[Records — start]
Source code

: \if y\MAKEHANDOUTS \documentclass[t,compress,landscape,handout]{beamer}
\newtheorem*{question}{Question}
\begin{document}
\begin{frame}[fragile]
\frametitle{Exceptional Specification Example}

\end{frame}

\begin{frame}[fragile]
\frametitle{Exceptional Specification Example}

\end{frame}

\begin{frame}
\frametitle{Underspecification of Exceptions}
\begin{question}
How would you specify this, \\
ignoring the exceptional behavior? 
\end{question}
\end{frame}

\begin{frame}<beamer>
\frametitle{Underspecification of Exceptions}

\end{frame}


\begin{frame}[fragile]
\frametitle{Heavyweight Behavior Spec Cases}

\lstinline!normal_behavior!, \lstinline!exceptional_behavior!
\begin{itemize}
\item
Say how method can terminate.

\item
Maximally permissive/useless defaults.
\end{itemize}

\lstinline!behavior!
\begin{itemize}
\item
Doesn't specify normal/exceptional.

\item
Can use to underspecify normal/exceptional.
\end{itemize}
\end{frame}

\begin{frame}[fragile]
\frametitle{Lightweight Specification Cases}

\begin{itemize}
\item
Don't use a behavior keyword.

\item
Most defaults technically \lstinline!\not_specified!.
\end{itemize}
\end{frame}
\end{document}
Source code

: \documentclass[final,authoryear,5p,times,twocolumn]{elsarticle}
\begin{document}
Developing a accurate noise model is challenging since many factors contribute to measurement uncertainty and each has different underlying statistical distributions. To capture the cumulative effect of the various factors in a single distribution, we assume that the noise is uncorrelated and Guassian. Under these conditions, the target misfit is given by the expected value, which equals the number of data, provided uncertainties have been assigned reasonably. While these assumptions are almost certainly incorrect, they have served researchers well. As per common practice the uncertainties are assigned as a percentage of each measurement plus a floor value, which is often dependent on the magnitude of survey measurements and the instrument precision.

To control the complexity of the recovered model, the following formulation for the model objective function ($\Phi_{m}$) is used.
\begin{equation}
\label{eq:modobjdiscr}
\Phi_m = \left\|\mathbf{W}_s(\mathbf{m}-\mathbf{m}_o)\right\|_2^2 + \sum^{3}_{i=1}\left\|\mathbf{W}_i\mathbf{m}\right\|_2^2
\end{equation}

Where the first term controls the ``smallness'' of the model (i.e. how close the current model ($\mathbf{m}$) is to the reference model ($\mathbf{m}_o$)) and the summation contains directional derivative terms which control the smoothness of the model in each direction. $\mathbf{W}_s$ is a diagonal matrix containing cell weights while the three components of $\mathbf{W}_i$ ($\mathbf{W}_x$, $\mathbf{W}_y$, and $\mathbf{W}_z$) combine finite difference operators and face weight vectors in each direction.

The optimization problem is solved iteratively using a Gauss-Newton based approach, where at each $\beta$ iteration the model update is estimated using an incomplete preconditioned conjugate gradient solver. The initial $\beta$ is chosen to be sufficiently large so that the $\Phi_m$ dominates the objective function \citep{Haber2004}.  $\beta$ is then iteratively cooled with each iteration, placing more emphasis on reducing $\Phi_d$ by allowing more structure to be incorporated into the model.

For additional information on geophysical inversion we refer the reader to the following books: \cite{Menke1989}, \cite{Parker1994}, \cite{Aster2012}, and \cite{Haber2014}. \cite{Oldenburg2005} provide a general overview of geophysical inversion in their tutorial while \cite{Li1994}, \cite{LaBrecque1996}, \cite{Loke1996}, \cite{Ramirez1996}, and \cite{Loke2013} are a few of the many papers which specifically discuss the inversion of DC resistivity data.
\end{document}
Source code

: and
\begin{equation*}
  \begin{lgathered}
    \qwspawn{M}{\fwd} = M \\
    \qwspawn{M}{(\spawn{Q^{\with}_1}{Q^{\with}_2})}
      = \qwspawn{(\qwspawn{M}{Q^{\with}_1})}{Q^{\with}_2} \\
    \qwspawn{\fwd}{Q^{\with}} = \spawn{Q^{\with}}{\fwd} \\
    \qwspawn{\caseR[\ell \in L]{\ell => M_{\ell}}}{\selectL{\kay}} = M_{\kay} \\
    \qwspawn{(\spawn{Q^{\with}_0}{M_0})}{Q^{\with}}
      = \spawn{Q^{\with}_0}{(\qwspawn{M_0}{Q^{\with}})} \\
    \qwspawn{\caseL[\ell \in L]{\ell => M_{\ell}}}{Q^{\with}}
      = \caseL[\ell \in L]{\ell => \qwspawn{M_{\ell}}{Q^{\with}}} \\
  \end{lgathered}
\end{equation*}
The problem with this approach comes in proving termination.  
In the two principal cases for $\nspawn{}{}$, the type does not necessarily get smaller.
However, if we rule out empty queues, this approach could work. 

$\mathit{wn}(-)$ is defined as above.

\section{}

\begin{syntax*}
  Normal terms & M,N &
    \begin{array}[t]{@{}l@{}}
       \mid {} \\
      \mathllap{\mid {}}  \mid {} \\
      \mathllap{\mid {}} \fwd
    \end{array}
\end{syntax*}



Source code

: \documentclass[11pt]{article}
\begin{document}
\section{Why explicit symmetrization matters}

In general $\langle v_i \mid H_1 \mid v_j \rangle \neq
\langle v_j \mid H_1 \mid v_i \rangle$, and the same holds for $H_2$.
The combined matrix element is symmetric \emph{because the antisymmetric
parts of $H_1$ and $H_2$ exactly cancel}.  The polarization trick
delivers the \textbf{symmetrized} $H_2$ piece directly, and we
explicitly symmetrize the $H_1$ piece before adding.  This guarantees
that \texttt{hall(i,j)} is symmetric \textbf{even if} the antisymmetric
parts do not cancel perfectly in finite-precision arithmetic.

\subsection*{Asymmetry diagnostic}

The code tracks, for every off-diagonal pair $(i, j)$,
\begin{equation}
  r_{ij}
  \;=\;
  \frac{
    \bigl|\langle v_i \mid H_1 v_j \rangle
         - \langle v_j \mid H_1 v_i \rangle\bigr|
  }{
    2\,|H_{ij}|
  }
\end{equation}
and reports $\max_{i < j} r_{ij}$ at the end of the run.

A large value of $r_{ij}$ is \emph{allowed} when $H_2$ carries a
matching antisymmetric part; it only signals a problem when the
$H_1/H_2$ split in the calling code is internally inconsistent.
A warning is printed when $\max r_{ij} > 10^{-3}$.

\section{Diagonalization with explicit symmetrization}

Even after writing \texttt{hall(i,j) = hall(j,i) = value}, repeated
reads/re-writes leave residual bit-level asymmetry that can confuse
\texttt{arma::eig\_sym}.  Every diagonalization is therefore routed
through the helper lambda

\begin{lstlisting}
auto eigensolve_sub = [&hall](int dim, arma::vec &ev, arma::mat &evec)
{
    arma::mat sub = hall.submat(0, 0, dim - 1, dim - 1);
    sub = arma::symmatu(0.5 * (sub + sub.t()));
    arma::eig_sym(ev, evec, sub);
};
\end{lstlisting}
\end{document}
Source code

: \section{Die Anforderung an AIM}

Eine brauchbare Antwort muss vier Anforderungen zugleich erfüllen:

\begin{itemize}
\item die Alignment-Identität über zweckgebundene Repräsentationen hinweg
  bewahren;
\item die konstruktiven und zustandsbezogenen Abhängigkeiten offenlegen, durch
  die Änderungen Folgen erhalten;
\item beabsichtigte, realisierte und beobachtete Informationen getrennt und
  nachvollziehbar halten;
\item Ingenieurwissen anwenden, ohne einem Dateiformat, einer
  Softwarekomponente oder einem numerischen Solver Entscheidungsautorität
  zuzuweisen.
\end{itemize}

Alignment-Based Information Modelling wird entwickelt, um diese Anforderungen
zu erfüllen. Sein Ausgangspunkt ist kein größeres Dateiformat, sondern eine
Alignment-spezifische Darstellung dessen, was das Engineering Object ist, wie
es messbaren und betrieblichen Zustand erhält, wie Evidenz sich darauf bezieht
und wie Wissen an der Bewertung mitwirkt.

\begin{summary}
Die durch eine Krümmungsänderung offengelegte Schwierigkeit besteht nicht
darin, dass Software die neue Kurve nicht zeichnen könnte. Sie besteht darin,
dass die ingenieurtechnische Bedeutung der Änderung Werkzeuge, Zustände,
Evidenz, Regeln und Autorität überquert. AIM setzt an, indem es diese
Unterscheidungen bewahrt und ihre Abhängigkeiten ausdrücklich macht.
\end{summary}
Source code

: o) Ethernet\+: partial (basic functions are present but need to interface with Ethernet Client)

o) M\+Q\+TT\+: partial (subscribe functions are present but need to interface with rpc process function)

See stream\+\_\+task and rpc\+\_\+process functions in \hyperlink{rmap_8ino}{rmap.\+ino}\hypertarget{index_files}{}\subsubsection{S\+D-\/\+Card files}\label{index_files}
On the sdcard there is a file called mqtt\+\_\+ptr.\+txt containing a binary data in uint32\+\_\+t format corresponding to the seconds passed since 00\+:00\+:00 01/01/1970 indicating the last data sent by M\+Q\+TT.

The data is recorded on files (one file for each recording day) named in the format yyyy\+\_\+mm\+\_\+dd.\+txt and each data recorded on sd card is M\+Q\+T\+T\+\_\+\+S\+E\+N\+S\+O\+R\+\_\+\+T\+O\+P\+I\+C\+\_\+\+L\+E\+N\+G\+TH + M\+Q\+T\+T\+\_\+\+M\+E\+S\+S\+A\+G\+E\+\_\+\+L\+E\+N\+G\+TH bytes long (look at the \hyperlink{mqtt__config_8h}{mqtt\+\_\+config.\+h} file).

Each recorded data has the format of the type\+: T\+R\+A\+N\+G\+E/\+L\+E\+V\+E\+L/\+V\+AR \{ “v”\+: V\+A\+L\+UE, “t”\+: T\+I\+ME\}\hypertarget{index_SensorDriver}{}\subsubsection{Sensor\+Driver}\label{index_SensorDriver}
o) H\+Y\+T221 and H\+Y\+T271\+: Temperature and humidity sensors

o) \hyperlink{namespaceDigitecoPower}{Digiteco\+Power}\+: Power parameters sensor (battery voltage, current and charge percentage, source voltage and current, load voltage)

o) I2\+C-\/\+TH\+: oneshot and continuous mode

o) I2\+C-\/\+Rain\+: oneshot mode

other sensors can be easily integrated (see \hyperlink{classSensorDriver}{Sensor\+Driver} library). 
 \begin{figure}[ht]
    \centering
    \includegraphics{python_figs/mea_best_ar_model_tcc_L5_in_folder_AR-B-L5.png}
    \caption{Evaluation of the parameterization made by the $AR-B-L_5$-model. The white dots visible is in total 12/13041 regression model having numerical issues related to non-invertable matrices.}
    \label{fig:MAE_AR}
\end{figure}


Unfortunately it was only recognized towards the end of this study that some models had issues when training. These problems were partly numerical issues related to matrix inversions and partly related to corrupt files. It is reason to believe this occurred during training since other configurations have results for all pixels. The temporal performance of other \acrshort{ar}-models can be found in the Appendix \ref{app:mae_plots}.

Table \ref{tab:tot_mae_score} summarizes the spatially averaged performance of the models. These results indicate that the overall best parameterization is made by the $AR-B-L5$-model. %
[Records — finish]
Produce a word-for-word copy of everything above from the line holding "other sensors can" down to the line holding "of the parameterization", with both of those lines kept.

### Exercise response
other sensors can be easily integrated (see \hyperlink{classSensorDriver}{Sensor\+Driver} library). 
 \begin{figure}[ht]
    \centering
    \includegraphics{python_figs/mea_best_ar_model_tcc_L5_in_folder_AR-B-L5.png}
    \caption{Evaluation of the parameterization made by the $AR-B-L_5$-model. The white dots visible is in total 12/13041 regression model having numerical issues related to non-invertable matrices.}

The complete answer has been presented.